Our founding fathers, conscious that our pursuit of being a strong, united and civilised country hinged on caring for one another, had underlined fraternity as one of the cherished values in the Preamble to the Constitution. I grew up at a time when we were still celebrating our social solidarity and common humanity premised on the doctrine that every human being has the right to justice, equality, security and dignity. “Unity in diversity” was the shibboleth by which we defined our rich heritage. Sadly, our resolve to be a just, humane society has crumbled under the weight of the fault lines of bigotry, bias, violence and dehumanisation. In the last three decades, every pillar of our democracy has been systematically undermined.
The happenings of the last two months are a revealing snapshot of our spiritual bankruptcy and intolerance. In today’s India, Sangeet Som and Azam Khan hold greater sway than Mahatma Gandhi. Their deviant, hate-soaked ranting is not an aberration but symptomatic of fanaticism going mainstream. We have become indifferent to questions of right and wrong as everything has been reduced to a point of view.
A truism is defined as a statement so self-evident that it’s hardly worth mentioning. So inured to injustice have we become that we missed the irony in our erudite vice president’s recent plea to ensure the right to life, irrespective of religion. Such an appeal would be platitudinous in a truly egalitarian society, but it’s a timely exhortation in our context. We delude ourselves with the consoling thought that most of us believe in tolerance and peaceful coexistence. But that is cold comfort when one considers that rumours of the sighting of the carcass of a pig or cow are sufficient for hundreds to spring from nowhere to kill and burn. In frightening Taliban-style, anything that smacks of blasphemy can invite death. Ask the rationalists.
Our country is the hotbed of a million mutinies. Schismatic tensions, widening inequalities, ethnic bigotry and the monochromatic interpretation of our cultural diversity are tearing us apart. There are myriad combat zones revolving around xenophobia (Bangladeshis), racism (ask our brothers in the Northeast), gender discrimination, casteism, affirmative action, regionalism — all of which have diminished our claims to being a humane society. Our collective failure to transcend narrow parochial thinking and reach out to the “Other” is at the heart of the corrosive violence, exclusion and injustice. Our inability to embrace cosmopolitanism is the root cause for the pervasive communal virus that poses the greatest threat to our future and, if unaddressed, is bound to do us all in. What makes it particularly potent is the perception that it now comes armed with authority and legitimacy.

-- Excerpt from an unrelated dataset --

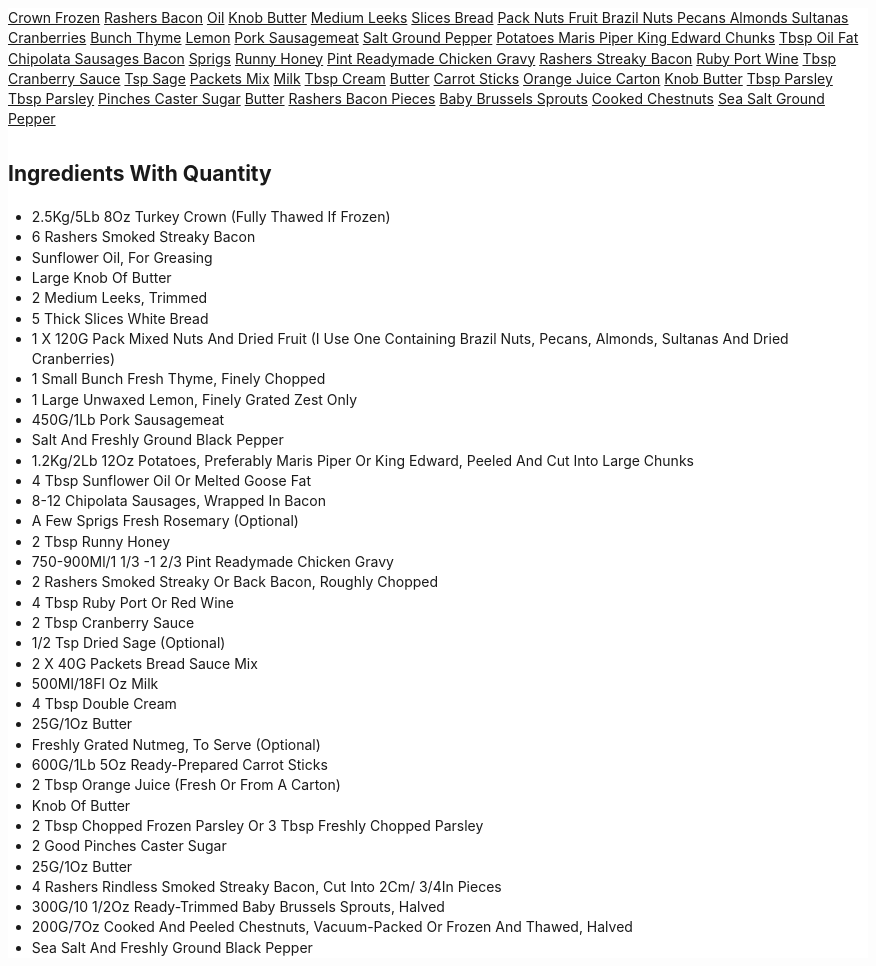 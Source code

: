 <a href="/tags#crown frozen" class="badge badge-info p-2" target="_blank">Crown Frozen</a> <a href="/tags#rashers bacon" class="badge badge-info p-2" target="_blank">Rashers Bacon</a> <a href="/tags#oil" class="badge badge-info p-2" target="_blank">Oil</a> <a href="/tags#knob butter" class="badge badge-info p-2" target="_blank">Knob Butter</a> <a href="/tags#medium leeks" class="badge badge-info p-2" target="_blank">Medium Leeks</a> <a href="/tags#slices bread" class="badge badge-info p-2" target="_blank">Slices Bread</a> <a href="/tags#pack nuts fruit brazil nuts pecans almonds sultanas cranberries" class="badge badge-info p-2" target="_blank">Pack Nuts Fruit Brazil Nuts Pecans Almonds Sultanas Cranberries</a> <a href="/tags#bunch thyme" class="badge badge-info p-2" target="_blank">Bunch Thyme</a> <a href="/tags#lemon" class="badge badge-info p-2" target="_blank">Lemon</a> <a href="/tags#pork sausagemeat" class="badge badge-info p-2" target="_blank">Pork Sausagemeat</a> <a href="/tags#salt ground pepper" class="badge badge-info p-2" target="_blank">Salt Ground Pepper</a> <a href="/tags#potatoes Maris Piper King Edward chunks" class="badge badge-info p-2" target="_blank">Potatoes Maris Piper King Edward Chunks</a> <a href="/tags#tbsp oil fat" class="badge badge-info p-2" target="_blank">Tbsp Oil Fat</a> <a href="/tags#chipolata sausages bacon" class="badge badge-info p-2" target="_blank">Chipolata Sausages Bacon</a> <a href="/tags#sprigs" class="badge badge-info p-2" target="_blank">Sprigs</a> <a href="/tags#runny honey" class="badge badge-info p-2" target="_blank">Runny Honey</a> <a href="/tags#pint readymade chicken gravy" class="badge badge-info p-2" target="_blank">Pint Readymade Chicken Gravy</a> <a href="/tags#rashers streaky bacon" class="badge badge-info p-2" target="_blank">Rashers Streaky Bacon</a> <a href="/tags#ruby port wine" class="badge badge-info p-2" target="_blank">Ruby Port Wine</a> <a href="/tags#tbsp cranberry sauce" class="badge badge-info p-2" target="_blank">Tbsp Cranberry Sauce</a> <a href="/tags#tsp sage" class="badge badge-info p-2" target="_blank">Tsp Sage</a> <a href="/tags#packets mix" class="badge badge-info p-2" target="_blank">Packets Mix</a> <a href="/tags#milk" class="badge badge-info p-2" target="_blank">Milk</a> <a href="/tags#tbsp cream" class="badge badge-info p-2" target="_blank">Tbsp Cream</a> <a href="/tags#butter" class="badge badge-info p-2" target="_blank">Butter</a> <a href="/tags#" class="badge badge-info p-2" target="_blank"></a> <a href="/tags#carrot sticks" class="badge badge-info p-2" target="_blank">Carrot Sticks</a> <a href="/tags#orange juice carton" class="badge badge-info p-2" target="_blank">Orange Juice Carton</a> <a href="/tags#knob butter" class="badge badge-info p-2" target="_blank">Knob Butter</a> <a href="/tags#tbsp parsley tbsp parsley" class="badge badge-info p-2" target="_blank">Tbsp Parsley Tbsp Parsley</a> <a href="/tags#pinches caster sugar" class="badge badge-info p-2" target="_blank">Pinches Caster Sugar</a> <a href="/tags#butter" class="badge badge-info p-2" target="_blank">Butter</a> <a href="/tags#rashers bacon pieces" class="badge badge-info p-2" target="_blank">Rashers Bacon Pieces</a> <a href="/tags#baby Brussels sprouts" class="badge badge-info p-2" target="_blank">Baby Brussels Sprouts</a> <a href="/tags#cooked chestnuts" class="badge badge-info p-2" target="_blank">Cooked Chestnuts</a> <a href="/tags#sea salt ground pepper" class="badge badge-info p-2" target="_blank">Sea Salt Ground Pepper</a> 

<h2>Ingredients With Quantity </h2>
<ul><li>2.5Kg/5Lb 8Oz Turkey Crown (Fully Thawed If Frozen)</li><li>6 Rashers Smoked Streaky Bacon</li><li>Sunflower Oil, For Greasing</li><li>Large Knob Of Butter</li><li>2 Medium Leeks, Trimmed</li><li>5 Thick Slices White Bread</li><li>1 X 120G Pack Mixed Nuts And Dried Fruit (I Use One Containing Brazil Nuts, Pecans, Almonds, Sultanas And Dried Cranberries)</li><li>1 Small Bunch Fresh Thyme, Finely Chopped</li><li>1 Large Unwaxed Lemon, Finely Grated Zest Only</li><li>450G/1Lb Pork Sausagemeat</li><li>Salt And Freshly Ground Black Pepper</li><li>1.2Kg/2Lb 12Oz Potatoes, Preferably Maris Piper Or King Edward, Peeled And Cut Into Large Chunks</li><li>4 Tbsp Sunflower Oil Or Melted Goose Fat</li><li>8-12 Chipolata Sausages, Wrapped In Bacon</li><li>A Few Sprigs Fresh Rosemary (Optional)</li><li>2 Tbsp Runny Honey</li><li>750-900Ml/1 1/3 -1 2/3  Pint Readymade Chicken Gravy</li><li>2 Rashers Smoked Streaky Or Back Bacon, Roughly Chopped</li><li>4 Tbsp Ruby Port Or Red Wine</li><li>2 Tbsp Cranberry Sauce</li><li> 1/2 Tsp Dried Sage (Optional)</li><li>2 X 40G Packets Bread Sauce Mix</li><li>500Ml/18Fl Oz Milk</li><li>4 Tbsp Double Cream</li><li>25G/1Oz Butter</li><li>Freshly Grated Nutmeg, To Serve (Optional)</li><li>600G/1Lb 5Oz Ready-Prepared Carrot Sticks</li><li>2 Tbsp Orange Juice (Fresh Or From A Carton)</li><li>Knob Of Butter</li><li>2 Tbsp Chopped Frozen Parsley Or 3 Tbsp Freshly Chopped Parsley</li><li>2 Good Pinches Caster Sugar</li><li>25G/1Oz Butter</li><li>4 Rashers Rindless Smoked Streaky Bacon, Cut Into 2Cm/ 3/4In Pieces</li><li>300G/10 1/2Oz Ready-Trimmed Baby Brussels Sprouts, Halved</li><li>200G/7Oz Cooked And Peeled Chestnuts, Vacuum-Packed Or Frozen And Thawed, Halved</li><li>Sea Salt And Freshly Ground Black Pepper</li></ul>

To heal and redeem us, we need a messiah. But what we have are cynical politicians who have exacerbated social tensions. A non-political friend gave me a fascinating insight on how a totally discredited political class is actually inimical to the causes it espouses. He watched a heated TV debate on the threat to freedom of expression. So long as writers and social commentators held forth they were winning the argument, but the moment Kapil Sibal weighed in on their behalf, their carefully deliberated criticism seemed to lose its sting and get transmuted to mere partisan objections by pseudo-secularists. Given his former political affiliations, even the president’s iterated sermons on tolerance were viewed with suspicion. Is it any surprise that the ordinary Muslim squirms at the chest-thumping machismo and competitive bigotry of the Owaisis and Azam Khans?
Instead of the clichéd binary of pseudo-secularism versus pseudo-nationalism, we need a new grammar that judges all actions against the template of humanism. The meaningful Hindustani term “insaaniyat” should be the animating principle informing all social discourse. For such a transformation, we need to revive and sustain the post-December 16 gangrape revolutionary spirit. A just and equal society cannot be built unless the main stakeholders — the silent majority — again step forward. Only then can democracy rediscover its egalitarian essence.